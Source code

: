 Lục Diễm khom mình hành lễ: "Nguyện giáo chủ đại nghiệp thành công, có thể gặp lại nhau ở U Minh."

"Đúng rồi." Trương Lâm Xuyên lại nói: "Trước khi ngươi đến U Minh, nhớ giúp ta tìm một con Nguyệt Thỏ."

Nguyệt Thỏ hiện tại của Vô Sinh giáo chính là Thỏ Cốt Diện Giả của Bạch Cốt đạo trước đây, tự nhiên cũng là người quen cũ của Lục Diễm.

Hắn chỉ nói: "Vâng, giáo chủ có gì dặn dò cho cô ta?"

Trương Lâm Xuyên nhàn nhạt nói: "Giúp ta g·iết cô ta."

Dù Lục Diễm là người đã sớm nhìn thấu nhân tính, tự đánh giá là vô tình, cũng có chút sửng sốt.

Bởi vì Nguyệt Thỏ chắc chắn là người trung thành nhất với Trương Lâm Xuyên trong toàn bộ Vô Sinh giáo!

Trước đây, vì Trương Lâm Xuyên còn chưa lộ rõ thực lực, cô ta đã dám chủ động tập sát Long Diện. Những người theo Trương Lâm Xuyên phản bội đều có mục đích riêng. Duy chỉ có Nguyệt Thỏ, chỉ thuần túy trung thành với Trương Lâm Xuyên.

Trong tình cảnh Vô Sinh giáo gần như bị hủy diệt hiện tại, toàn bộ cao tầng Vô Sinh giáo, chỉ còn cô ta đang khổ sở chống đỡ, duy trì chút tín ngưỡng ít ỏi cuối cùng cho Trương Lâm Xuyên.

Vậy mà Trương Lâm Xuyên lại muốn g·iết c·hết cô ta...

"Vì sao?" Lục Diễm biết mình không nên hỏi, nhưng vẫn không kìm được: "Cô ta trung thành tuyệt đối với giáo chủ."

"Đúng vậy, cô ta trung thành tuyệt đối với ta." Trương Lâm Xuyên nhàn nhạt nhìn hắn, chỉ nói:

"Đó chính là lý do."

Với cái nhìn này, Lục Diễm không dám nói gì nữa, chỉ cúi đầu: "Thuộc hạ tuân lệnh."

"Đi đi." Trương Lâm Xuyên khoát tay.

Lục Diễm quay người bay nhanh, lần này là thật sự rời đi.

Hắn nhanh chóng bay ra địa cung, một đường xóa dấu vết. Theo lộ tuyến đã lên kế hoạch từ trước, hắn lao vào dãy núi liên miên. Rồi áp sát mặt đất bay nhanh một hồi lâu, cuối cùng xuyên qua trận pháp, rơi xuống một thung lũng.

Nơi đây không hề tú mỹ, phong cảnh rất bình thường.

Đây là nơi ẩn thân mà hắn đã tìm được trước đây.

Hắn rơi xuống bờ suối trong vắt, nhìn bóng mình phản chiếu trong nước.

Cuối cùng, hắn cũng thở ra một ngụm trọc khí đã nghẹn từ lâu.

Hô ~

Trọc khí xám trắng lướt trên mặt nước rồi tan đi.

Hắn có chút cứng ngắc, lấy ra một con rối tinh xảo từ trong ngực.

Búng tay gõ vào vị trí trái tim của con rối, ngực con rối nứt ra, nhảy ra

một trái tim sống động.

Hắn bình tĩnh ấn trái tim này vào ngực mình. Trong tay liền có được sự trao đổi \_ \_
┄┄┄┄┄┄
• _What this task involves_
An exact copy is needed of the closing lines of the entries above, counting from the one that contains "Vậy mà Trương" and including it and the last.

• _Exercise response_
Vậy mà Trương Lâm Xuyên lại muốn g·iết c·hết cô ta...

"Vì sao?" Lục Diễm biết mình không nên hỏi, nhưng vẫn không kìm được: "Cô ta trung thành tuyệt đối với giáo chủ."

"Đúng vậy, cô ta trung thành tuyệt đối với ta." Trương Lâm Xuyên nhàn nhạt nhìn hắn, chỉ nói:

"Đó chính là lý do."

Với cái nhìn này, Lục Diễm không dám nói gì nữa, chỉ cúi đầu: "Thuộc hạ tuân lệnh."

"Đi đi." Trương Lâm Xuyên khoát tay.

Lục Diễm quay người bay nhanh, lần này là thật sự rời đi.

Hắn nhanh chóng bay ra địa cung, một đường xóa dấu vết. Theo lộ tuyến đã lên kế hoạch từ trước, hắn lao vào dãy núi liên miên. Rồi áp sát mặt đất bay nhanh một hồi lâu, cuối cùng xuyên qua trận pháp, rơi xuống một thung lũng.

Nơi đây không hề tú mỹ, phong cảnh rất bình thường.

Đây là nơi ẩn thân mà hắn đã tìm được trước đây.

Hắn rơi xuống bờ suối trong vắt, nhìn bóng mình phản chiếu trong nước.

Cuối cùng, hắn cũng thở ra một ngụm trọc khí đã nghẹn từ lâu.

Hô ~

Trọc khí xám trắng lướt trên mặt nước rồi tan đi.

Hắn có chút cứng ngắc, lấy ra một con rối tinh xảo từ trong ngực.

Búng tay gõ vào vị trí trái tim của con rối, ngực con rối nứt ra, nhảy ra

một trái tim sống động.

Hắn bình tĩnh ấn trái tim này vào ngực mình. Trong tay liền có được sự trao đổi \_ \_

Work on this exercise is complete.